The additional undeveloped 32 acres purchased this week includes 1,000 feet of frontage on Squibnocket Pond and an old hunting camp.
All told, the land bank and Sheriff’s Meadow will now own 336 acres of rare, windswept Atlantic-facing coastal dunes, wetlands, hillocks and salt-blasted heathlands between Moshup Trail and Squibnocket Pond. The Massachusetts Natural Heritage and Endangered Species Program has described the property as one of the most important tracts of land in the commonwealth.
“It was all part of the same planning process,” land bank executive director James Lengyel explained, speaking to the Gazette by phone Wednesday about the purchase. He said when the purchase and sale agreement between Sheriff’s Meadow, the land bank and the Kennedy family was signed last September, it included a right of first offer for the remaining 32 acres — sometimes known as lot three. Negotiations between the land bank and the Kennedy-Schlossberg family have been under way since then, in a highly competitive real estate market, Mr. Lengyel said.
“There were competitors, and we were glad that we were able to come to terms with the family,” he said.
While property had been on the market, the Kennedy-Schlossberg family had long expressed a desire to keep it undeveloped.

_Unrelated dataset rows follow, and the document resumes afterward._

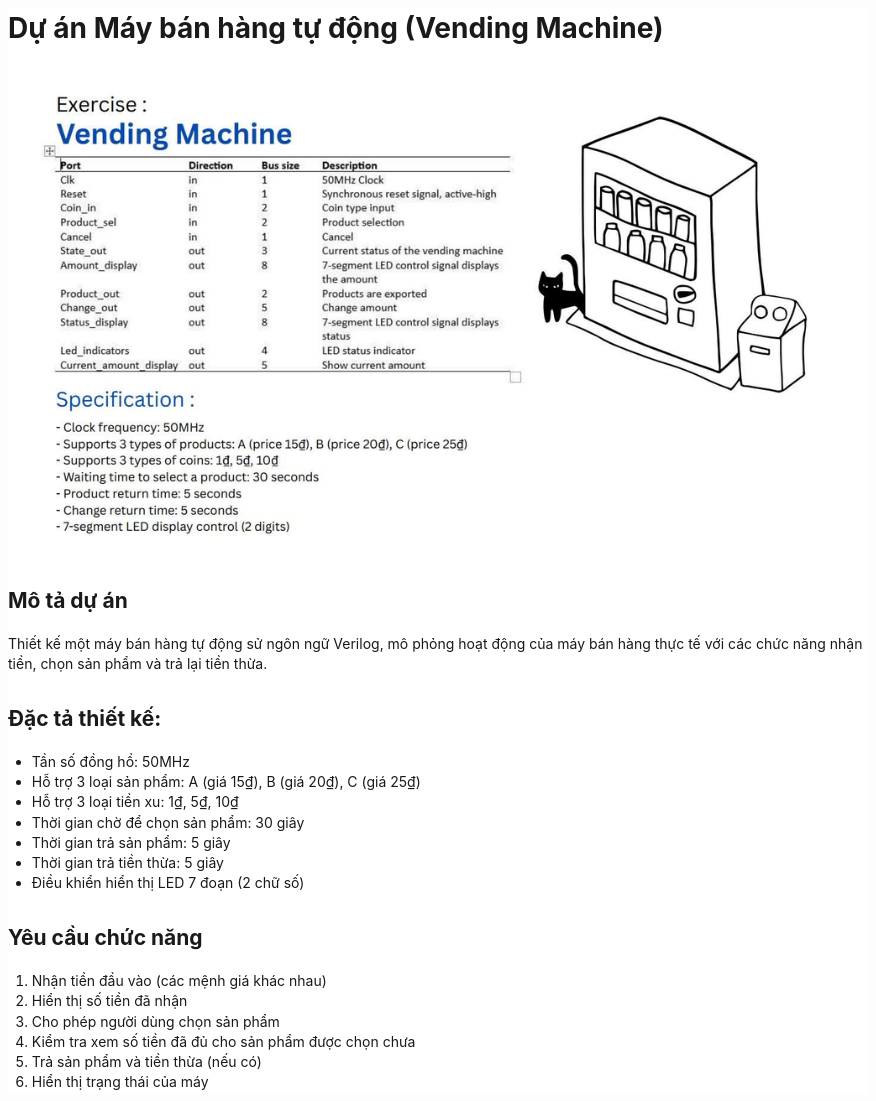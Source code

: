 # Dự án Máy bán hàng tự động (Vending Machine)
![Vending Machine](./image/vending_machine.png)
## Mô tả dự án
Thiết kế một máy bán hàng tự động sử ngôn ngữ Verilog, mô phỏng hoạt động của máy bán hàng thực tế với các chức năng nhận tiền, chọn sản phẩm và trả lại tiền thừa.

## Đặc tả thiết kế:
- Tần số đồng hồ: 50MHz
- Hỗ trợ 3 loại sản phẩm: A (giá 15₫), B (giá 20₫), C (giá 25₫)
- Hỗ trợ 3 loại tiền xu: 1₫, 5₫, 10₫
- Thời gian chờ để chọn sản phẩm: 30 giây
- Thời gian trả sản phẩm: 5 giây
- Thời gian trả tiền thừa: 5 giây
- Điều khiển hiển thị LED 7 đoạn (2 chữ số)

## Yêu cầu chức năng
1. Nhận tiền đầu vào (các mệnh giá khác nhau)
2. Hiển thị số tiền đã nhận
3. Cho phép người dùng chọn sản phẩm
4. Kiểm tra xem số tiền đã đủ cho sản phẩm được chọn chưa
5. Trả sản phẩm và tiền thừa (nếu có)
6. Hiển thị trạng thái của máy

The land bank will pay the family $3 million in cash, and has signed a promissory note to pay $1 million per year for seven years, Mr. Lengyel said, describing the terms.

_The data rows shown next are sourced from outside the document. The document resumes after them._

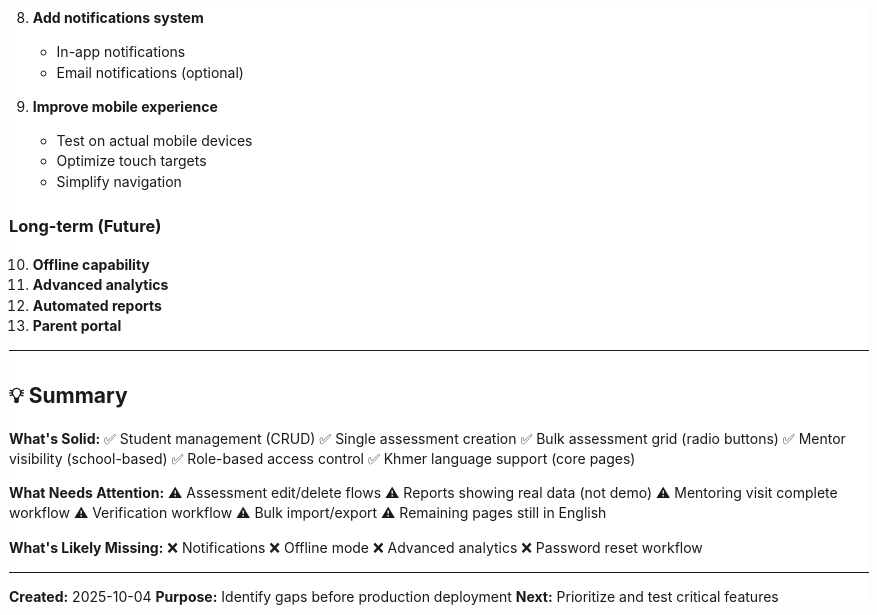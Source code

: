 8. **Add notifications system**
   - In-app notifications
   - Email notifications (optional)

9. **Improve mobile experience**
   - Test on actual mobile devices
   - Optimize touch targets
   - Simplify navigation

### Long-term (Future)
10. **Offline capability**
11. **Advanced analytics**
12. **Automated reports**
13. **Parent portal**

---

## 💡 Summary

**What's Solid:**
✅ Student management (CRUD)
✅ Single assessment creation
✅ Bulk assessment grid (radio buttons)
✅ Mentor visibility (school-based)
✅ Role-based access control
✅ Khmer language support (core pages)

**What Needs Attention:**
⚠️ Assessment edit/delete flows
⚠️ Reports showing real data (not demo)
⚠️ Mentoring visit complete workflow
⚠️ Verification workflow
⚠️ Bulk import/export
⚠️ Remaining pages still in English

**What's Likely Missing:**
❌ Notifications
❌ Offline mode
❌ Advanced analytics
❌ Password reset workflow

---

**Created:** 2025-10-04
**Purpose:** Identify gaps before production deployment
**Next:** Prioritize and test critical features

The Kennedy-Schlossberg family will retain ownership of 60.3 acres which includes their family home and other buildings.
In a brief announcement about the purchase Wednesday, the land bank said the new property will be integrated into the larger Squibnocket Pond Reservation, whose draft management plan is under way. The property includes two distinct parts: a northern and southern lobe. Plans call for opening the reservation to the public by next summer. Mr. Lengyel said there remains a gauntlet of approvals and permits to clear, including with the commonwealth and the town.

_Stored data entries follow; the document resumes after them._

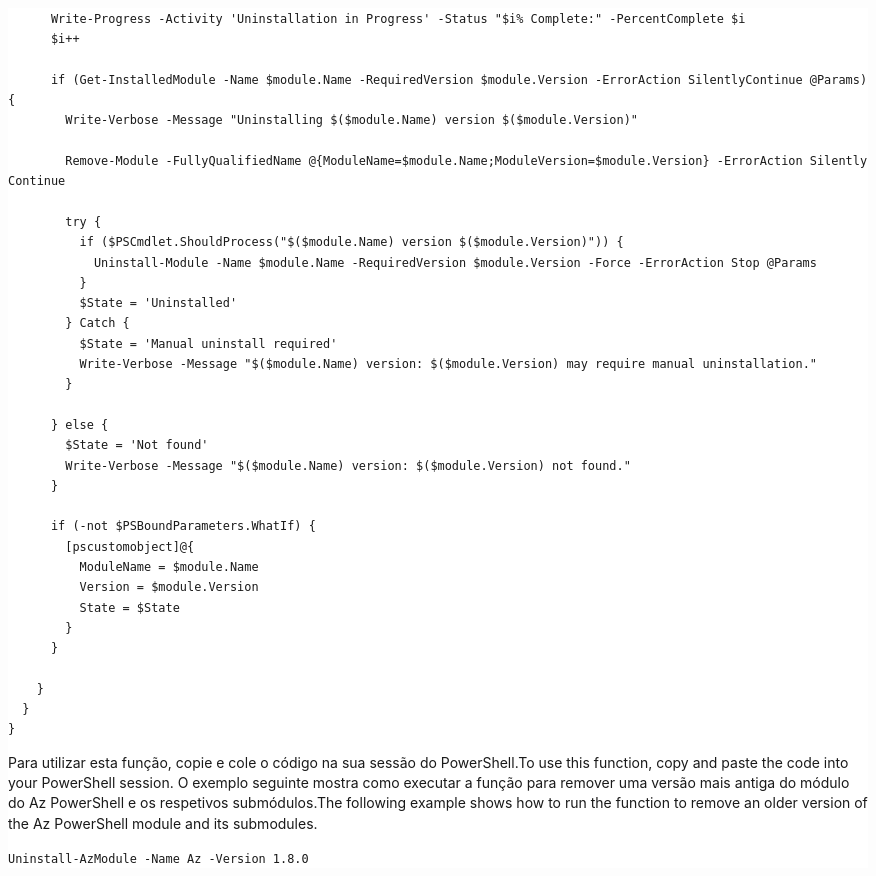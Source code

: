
 ```powershell-interactive
      Write-Progress -Activity 'Uninstallation in Progress' -Status "$i% Complete:" -PercentComplete $i
      $i++

      if (Get-InstalledModule -Name $module.Name -RequiredVersion $module.Version -ErrorAction SilentlyContinue @Params) {
        Write-Verbose -Message "Uninstalling $($module.Name) version $($module.Version)"

        Remove-Module -FullyQualifiedName @{ModuleName=$module.Name;ModuleVersion=$module.Version} -ErrorAction SilentlyContinue

        try {
          if ($PSCmdlet.ShouldProcess("$($module.Name) version $($module.Version)")) {
            Uninstall-Module -Name $module.Name -RequiredVersion $module.Version -Force -ErrorAction Stop @Params
          }
          $State = 'Uninstalled'
        } Catch {
          $State = 'Manual uninstall required'
          Write-Verbose -Message "$($module.Name) version: $($module.Version) may require manual uninstallation."
        }

      } else {
        $State = 'Not found'
        Write-Verbose -Message "$($module.Name) version: $($module.Version) not found."
      }

      if (-not $PSBoundParameters.WhatIf) {
        [pscustomobject]@{
          ModuleName = $module.Name
          Version = $module.Version
          State = $State
        }
      }

    }
  }
}
```

<span data-ttu-id="e2fe8-128">Para utilizar esta função, copie e cole o código na sua sessão do PowerShell.</span><span class="sxs-lookup"><span data-stu-id="e2fe8-128">To use this function, copy and paste the code into your PowerShell session.</span></span> <span data-ttu-id="e2fe8-129">O exemplo seguinte mostra como executar a função para remover uma versão mais antiga do módulo do Az PowerShell e os respetivos submódulos.</span><span class="sxs-lookup"><span data-stu-id="e2fe8-129">The following example shows how to run the function to remove an older version of the Az PowerShell module and its submodules.</span></span>

```powershell-interactive
Uninstall-AzModule -Name Az -Version 1.8.0
```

Red Gate Farm formerly served as a private retreat for Jacqueline Kennedy Onassis until her death in 1994, and had remained family-held until the conservation sale last year to Sheriff’s Meadow and the land bank. The sale also marked the first partnership between the land bank, the Island’s only public conservation organization, and Sheriff’s Meadow, one of the oldest Vineyard land trusts. The land bank contributed $15 million, while Sheriff’s Meadow contributed $12 million to the first purchase. The new purchase this week only involved the land bank.
Mr. Lengyel remarked on the significance of the purchase, placing it in the context of the rapid change and growth that the Vineyard is experiencing.
“The word I like to use to describe what is happening on the Vineyard right now is intensify,” he said. “But this is a place that will remain quiet forever.”